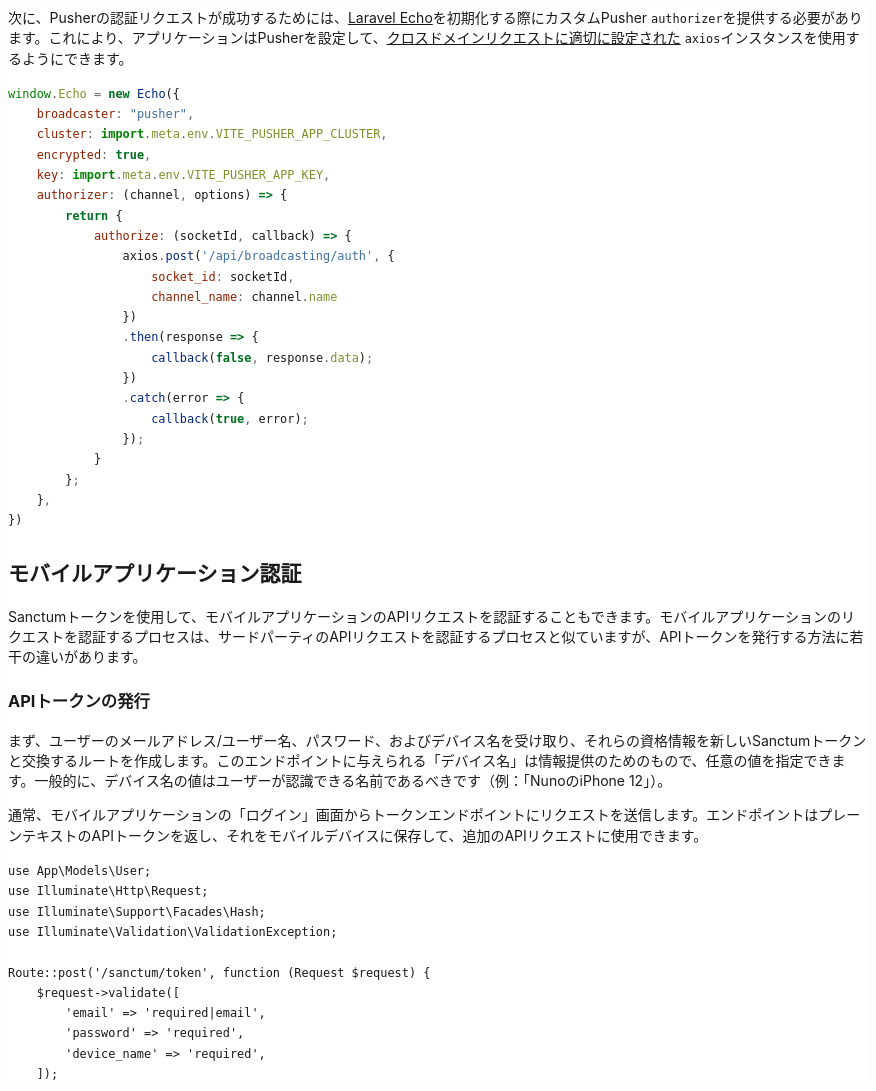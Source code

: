 次に、Pusherの認証リクエストが成功するためには、[Laravel Echo](broadcasting.md#client-side-installation)を初期化する際にカスタムPusher `authorizer`を提供する必要があります。これにより、アプリケーションはPusherを設定して、[クロスドメインリクエストに適切に設定された](#cors-and-cookies) `axios`インスタンスを使用するようにできます。

```js
window.Echo = new Echo({
    broadcaster: "pusher",
    cluster: import.meta.env.VITE_PUSHER_APP_CLUSTER,
    encrypted: true,
    key: import.meta.env.VITE_PUSHER_APP_KEY,
    authorizer: (channel, options) => {
        return {
            authorize: (socketId, callback) => {
                axios.post('/api/broadcasting/auth', {
                    socket_id: socketId,
                    channel_name: channel.name
                })
                .then(response => {
                    callback(false, response.data);
                })
                .catch(error => {
                    callback(true, error);
                });
            }
        };
    },
})
```

<a name="mobile-application-authentication"></a>
## モバイルアプリケーション認証

Sanctumトークンを使用して、モバイルアプリケーションのAPIリクエストを認証することもできます。モバイルアプリケーションのリクエストを認証するプロセスは、サードパーティのAPIリクエストを認証するプロセスと似ていますが、APIトークンを発行する方法に若干の違いがあります。

<a name="issuing-mobile-api-tokens"></a>
### APIトークンの発行

まず、ユーザーのメールアドレス/ユーザー名、パスワード、およびデバイス名を受け取り、それらの資格情報を新しいSanctumトークンと交換するルートを作成します。このエンドポイントに与えられる「デバイス名」は情報提供のためのもので、任意の値を指定できます。一般的に、デバイス名の値はユーザーが認識できる名前であるべきです（例：「NunoのiPhone 12」）。

通常、モバイルアプリケーションの「ログイン」画面からトークンエンドポイントにリクエストを送信します。エンドポイントはプレーンテキストのAPIトークンを返し、それをモバイルデバイスに保存して、追加のAPIリクエストに使用できます。

    use App\Models\User;
    use Illuminate\Http\Request;
    use Illuminate\Support\Facades\Hash;
    use Illuminate\Validation\ValidationException;

    Route::post('/sanctum/token', function (Request $request) {
        $request->validate([
            'email' => 'required|email',
            'password' => 'required',
            'device_name' => 'required',
        ]);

⁂

Without the pictures, transcribe the listing exactly as it stands.

Source code

: 次に、Pusherの認証リクエストが成功するためには、[Laravel Echo](broadcasting.md#client-side-installation)を初期化する際にカスタムPusher `authorizer`を提供する必要があります。これにより、アプリケーションはPusherを設定して、[クロスドメインリクエストに適切に設定された](#cors-and-cookies) `axios`インスタンスを使用するようにできます。

```js
window.Echo = new Echo({
    broadcaster: "pusher",
    cluster: import.meta.env.VITE_PUSHER_APP_CLUSTER,
    encrypted: true,
    key: import.meta.env.VITE_PUSHER_APP_KEY,
    authorizer: (channel, options) => {
        return {
            authorize: (socketId, callback) => {
                axios.post('/api/broadcasting/auth', {
                    socket_id: socketId,
                    channel_name: channel.name
                })
                .then(response => {
                    callback(false, response.data);
                })
                .catch(error => {
                    callback(true, error);
                });
            }
        };
    },
})
```

<a name="mobile-application-authentication"></a>
## モバイルアプリケーション認証

Sanctumトークンを使用して、モバイルアプリケーションのAPIリクエストを認証することもできます。モバイルアプリケーションのリクエストを認証するプロセスは、サードパーティのAPIリクエストを認証するプロセスと似ていますが、APIトークンを発行する方法に若干の違いがあります。

<a name="issuing-mobile-api-tokens"></a>
### APIトークンの発行

まず、ユーザーのメールアドレス/ユーザー名、パスワード、およびデバイス名を受け取り、それらの資格情報を新しいSanctumトークンと交換するルートを作成します。このエンドポイントに与えられる「デバイス名」は情報提供のためのもので、任意の値を指定できます。一般的に、デバイス名の値はユーザーが認識できる名前であるべきです（例：「NunoのiPhone 12」）。

通常、モバイルアプリケーションの「ログイン」画面からトークンエンドポイントにリクエストを送信します。エンドポイントはプレーンテキストのAPIトークンを返し、それをモバイルデバイスに保存して、追加のAPIリクエストに使用できます。

    use App\Models\User;
    use Illuminate\Http\Request;
    use Illuminate\Support\Facades\Hash;
    use Illuminate\Validation\ValidationException;

    Route::post('/sanctum/token', function (Request $request) {
        $request->validate([
            'email' => 'required|email',
            'password' => 'required',
            'device_name' => 'required',
        ]);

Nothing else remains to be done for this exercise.